6 files changed, 184 insertions, 4 deletions
diff --git a/gcc/ChangeLog b/gcc/ChangeLog
index db763a6..b655476 100644
--- a/gcc/ChangeLog
+++ b/gcc/ChangeLog
@@ -1,5 +1,21 @@
 2018-02-01  Richard Sandiford  <richard.sandiford@linaro.org>
 
+	* config/aarch64/aarch64-protos.h (aarch64_split_sve_subreg_move)
+	(aarch64_maybe_expand_sve_subreg_move): Declare.
+	* config/aarch64/aarch64.md (UNSPEC_REV_SUBREG): New unspec.
+	* config/aarch64/predicates.md (aarch64_any_register_operand): New
+	predicate.
+	* config/aarch64/aarch64-sve.md (mov<mode>): Optimize subreg moves
+	that are semantically a reverse operation.
+	(*aarch64_sve_mov<mode>_subreg_be): New pattern.

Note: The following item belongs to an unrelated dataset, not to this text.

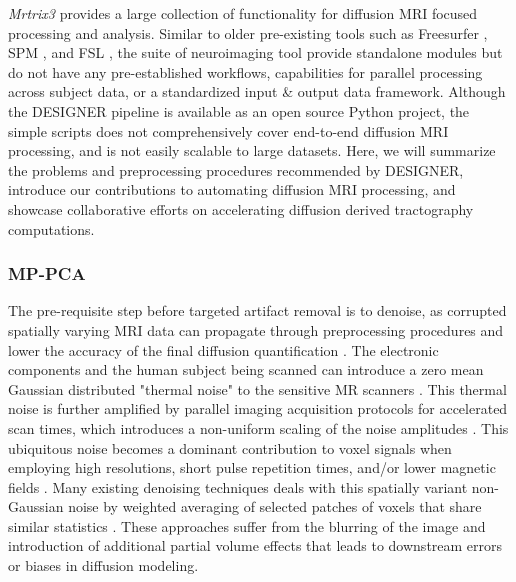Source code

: \emph{Mrtrix3} provides a large collection of functionality for diffusion MRI focused processing and analysis. Similar to older pre-existing tools such as Freesurfer \cite{Fischl2012}, SPM \cite{penny_statistical_2006}, and FSL \cite{Jenkinson2012}, the suite of neuroimaging tool provide standalone modules but do not have any pre-established workflows, capabilities for parallel processing across subject data, or a standardized input \& output data framework. Although the DESIGNER pipeline is available as an open source Python project, the simple scripts does not comprehensively cover end-to-end diffusion MRI processing, and is not easily scalable to large datasets. Here, we will summarize the problems and preprocessing procedures recommended by DESIGNER, introduce our contributions to automating diffusion MRI processing, and showcase collaborative efforts on accelerating diffusion derived tractography computations.

\subsubsection{MP-PCA}
The pre-requisite step before targeted artifact removal is to denoise, as corrupted spatially varying MRI data can propagate through preprocessing procedures and lower the accuracy of the final diffusion quantification \cite{vizioli_lowering_2021}. The electronic components and the human subject being scanned can introduce a zero mean Gaussian distributed "thermal noise" to the sensitive MR scanners \cite{hoult_signal--noise_1976,edelstein_intrinsic_1986}. This thermal noise is further amplified by parallel imaging acquisition protocols for accelerated scan times, which introduces a non-uniform scaling of the noise amplitudes \cite{pruessmann_sense_1999}. This ubiquitous noise becomes a dominant contribution to voxel signals when employing high resolutions, short pulse repetition times, and/or lower magnetic fields \cite{triantafyllou_comparison_2005,triantafyllou_physiological_2011}. Many existing denoising techniques deals with this spatially variant non-Gaussian noise by weighted averaging of selected patches of voxels that share similar statistics \cite{buades_2005,coupe_fast_2006,manjon_mri_2008,orchard2008efficient,rajan_maximum_2011,foi2011noise}. These approaches suffer from the blurring of the image and introduction of additional partial volume effects that leads to downstream errors or biases in diffusion modeling.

+	* config/aarch64/aarch64.c (aarch64_maybe_expand_sve_subreg_move):
+	(aarch64_replace_reg_mode, aarch64_split_sve_subreg_move): New
+	functions.
+	(aarch64_can_change_mode_class): For big-endian, forbid changes
+	between two SVE modes if they have different element sizes.
+
+2018-02-01  Richard Sandiford  <richard.sandiford@linaro.org>
+
 	* config/aarch64/aarch64.c (aarch64_expand_sve_const_vector): Prefer
 	the TImode handling for big-endian targets.
 
diff --git a/gcc/config/aarch64/aarch64-protos.h b/gcc/config/aarch64/aarch64-protos.h
index ef1b0bc..cda2895 100644
--- a/gcc/config/aarch64/aarch64-protos.h
+++ b/gcc/config/aarch64/aarch64-protos.h
@@ -447,6 +447,8 @@ void aarch64_expand_epilogue (bool);
 void aarch64_expand_mov_immediate (rtx, rtx, rtx (*) (rtx, rtx) = 0);
 void aarch64_emit_sve_pred_move (rtx, rtx, rtx);
 void aarch64_expand_sve_mem_move (rtx, rtx, machine_mode);
+bool aarch64_maybe_expand_sve_subreg_move (rtx, rtx);
+void aarch64_split_sve_subreg_move (rtx, rtx, rtx);
 void aarch64_expand_prologue (void);
 void aarch64_expand_vector_init (rtx, rtx);
 void aarch64_init_cumulative_args (CUMULATIVE_ARGS *, const_tree, rtx,
diff --git a/gcc/config/aarch64/aarch64-sve.md b/gcc/config/aarch64/aarch64-sve.md
index 068fd8c..9140862 100644
--- a/gcc/config/aarch64/aarch64-sve.md
+++ b/gcc/config/aarch64/aarch64-sve.md
@@ -84,6 +84,32 @@
 				      gen_vec_duplicate<mode>);
 	DONE;
       }
+
+    /* Optimize subregs on big-endian targets: we can use REV[BHW]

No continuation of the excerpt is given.